MANY QUESTIONS remain about the terms and conditions of the Government's unprecedented guarantees for Irish financial institutions and their shareholders. Primary legislation is still being rushed through the Oireachtas, at the time of writing, but financial charges and other details have yet to be worked out with the Central Bank.
While Taoiseach Brian Cowen and Minister for Finance Brian Lenihan are being commended for their leadership and the template of the solution provided, the devil - as always - will be in the detail. The Opposition parties have been deeply frustrated by their inability to secure clarification on this massive insurance guarantee to the banks. There has to be public accountability and responsibility for the negligence which brought us to this position.
Last Monday, the Government was shocked into action by the largest fall in Irish banking share values in decades. Faced with the imminent collapse of one or two institutions, it offered a guarantee worth €400 billion to underpin the financial markets and create liquidity in the system. It was a bold initiative, taking the international financial world by surprise, in that it ring-fenced Irish institutions, improved their credit ratings and made them attractive homes for foreign lenders and investors. The move had such an impact that, coming on top of its guarantee of €100,000 for all depositors, it caused the British government - and others - to legitimately question whether EU competition law was being breached.
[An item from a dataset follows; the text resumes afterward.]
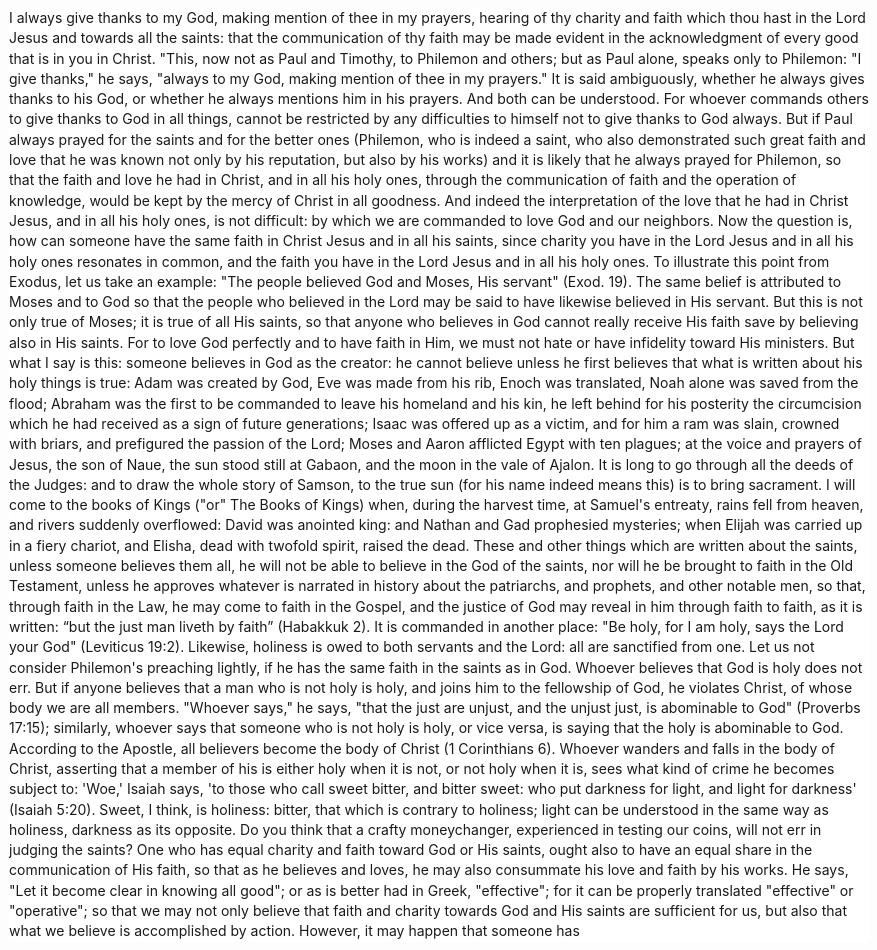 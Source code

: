 I always give thanks to my God, making mention of thee in my prayers, hearing of thy charity and faith which thou hast in the Lord Jesus and towards all the saints: that the communication of thy faith may be made evident in the acknowledgment of every good that is in you in Christ. "This, now not as Paul and Timothy, to Philemon and others; but as Paul alone, speaks only to Philemon: "I give thanks," he says, "always to my God, making mention of thee in my prayers." It is said ambiguously, whether he always gives thanks to his God, or whether he always mentions him in his prayers. And both can be understood. For whoever commands others to give thanks to God in all things, cannot be restricted by any difficulties to himself not to give thanks to God always. But if Paul always prayed for the saints and for the better ones (Philemon, who is indeed a saint, who also demonstrated such great faith and love that he was known not only by his reputation, but also by his works) and it is likely that he always prayed for Philemon, so that the faith and love he had in Christ, and in all his holy ones, through the communication of faith and the operation of knowledge, would be kept by the mercy of Christ in all goodness. And indeed the interpretation of the love that he had in Christ Jesus, and in all his holy ones, is not difficult: by which we are commanded to love God and our neighbors. Now the question is, how can someone have the same faith in Christ Jesus and in all his saints, since charity you have in the Lord Jesus and in all his holy ones resonates in common, and the faith you have in the Lord Jesus and in all his holy ones. To illustrate this point from Exodus, let us take an example: "The people believed God and Moses, His servant" (Exod. 19). The same belief is attributed to Moses and to God so that the people who believed in the Lord may be said to have likewise believed in His servant. But this is not only true of Moses; it is true of all His saints, so that anyone who believes in God cannot really receive His faith save by believing also in His saints. For to love God perfectly and to have faith in Him, we must not hate or have infidelity toward His ministers. But what I say is this: someone believes in God as the creator: he cannot believe unless he first believes that what is written about his holy things is true: Adam was created by God, Eve was made from his rib, Enoch was translated, Noah alone was saved from the flood; Abraham was the first to be commanded to leave his homeland and his kin, he left behind for his posterity the circumcision which he had received as a sign of future generations; Isaac was offered up as a victim, and for him a ram was slain, crowned with briars, and prefigured the passion of the Lord; Moses and Aaron afflicted Egypt with ten plagues; at the voice and prayers of Jesus, the son of Naue, the sun stood still at Gabaon, and the moon in the vale of Ajalon. It is long to go through all the deeds of the Judges: and to draw the whole story of Samson, to the true sun (for his name indeed means this) is to bring sacrament. I will come to the books of Kings ("or" The Books of Kings) when, during the harvest time, at Samuel's entreaty, rains fell from heaven, and rivers suddenly overflowed: David was anointed king: and Nathan and Gad prophesied mysteries; when Elijah was carried up in a fiery chariot, and Elisha, dead with twofold spirit, raised the dead. These and other things which are written about the saints, unless someone believes them all, he will not be able to believe in the God of the saints, nor will he be brought to faith in the Old Testament, unless he approves whatever is narrated in history about the patriarchs, and prophets, and other notable men, so that, through faith in the Law, he may come to faith in the Gospel, and the justice of God may reveal in him through faith to faith, as it is written: “but the just man liveth by faith” (Habakkuk 2).  It is commanded in another place: "Be holy, for I am holy, says the Lord your God" (Leviticus 19:2). Likewise, holiness is owed to both servants and the Lord: all are sanctified from one. Let us not consider Philemon's preaching lightly, if he has the same faith in the saints as in God. Whoever believes that God is holy does not err. But if anyone believes that a man who is not holy is holy, and joins him to the fellowship of God, he violates Christ, of whose body we are all members. "Whoever says," he says, "that the just are unjust, and the unjust just, is abominable to God" (Proverbs 17:15); similarly, whoever says that someone who is not holy is holy, or vice versa, is saying that the holy is abominable to God. According to the Apostle, all believers become the body of Christ (1 Corinthians 6). Whoever wanders and falls in the body of Christ, asserting that a member of his is either holy when it is not, or not holy when it is, sees what kind of crime he becomes subject to: 'Woe,' Isaiah says, 'to those who call sweet bitter, and bitter sweet: who put darkness for light, and light for darkness' (Isaiah 5:20). Sweet, I think, is holiness: bitter, that which is contrary to holiness; light can be understood in the same way as holiness, darkness as its opposite. Do you think that a crafty moneychanger, experienced in testing our coins, will not err in judging the saints? One who has equal charity and faith toward God or His saints, ought also to have an equal share in the communication of His faith, so that as he believes and loves, he may also consummate his love and faith by his works. He says, "Let it become clear in knowing all good"; or as is better had in Greek, "effective"; for it can be properly translated "effective" or "operative"; so that we may not only believe that faith and charity towards God and His saints are sufficient for us, but also that what we believe is accomplished by action. However, it may happen that someone has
Mr Lenihan has insisted the rescue package was not designed to protect the interests of the banks, but to safeguard the economy and the welfare of Irish workers. That may be so. But, in this instance, the two interests were so closely entwined as to be indistinguishable. What will separate them out in the days and weeks ahead are the terms and conditions the Government will attach to this State guarantee; the steps it will take to protect the exchequer and the outline of a new regulatory framework that is so obviously required.
The four banks and two building societies have been the architects of their own misfortune. They fuelled a bubble by lending aggressively to developers and then facilitated their customers to buy overpriced properties. Short-term profitability and greed drove a housing market that was supported by official tax breaks.
The Government itself became overly dependent on unsustainable construction growth and stamp duty returns. All this encouraged unhealthy property prices, toxic lending and the growth of unquantified risk.
The Government has moved quickly to address the issue of confidence. What remains, however, is the extent to which they will have primary recourse to the banks, rather than taxpayers, for the €400 billion guarantee just given. What security are the banks giving the Government? Will they be asked to pay a fee out of their cash for the insurance guarantee, affecting their dividends? Or will the Government settle for a soft fee, which will be seen by the public as another State aid to the negligent private banking sector?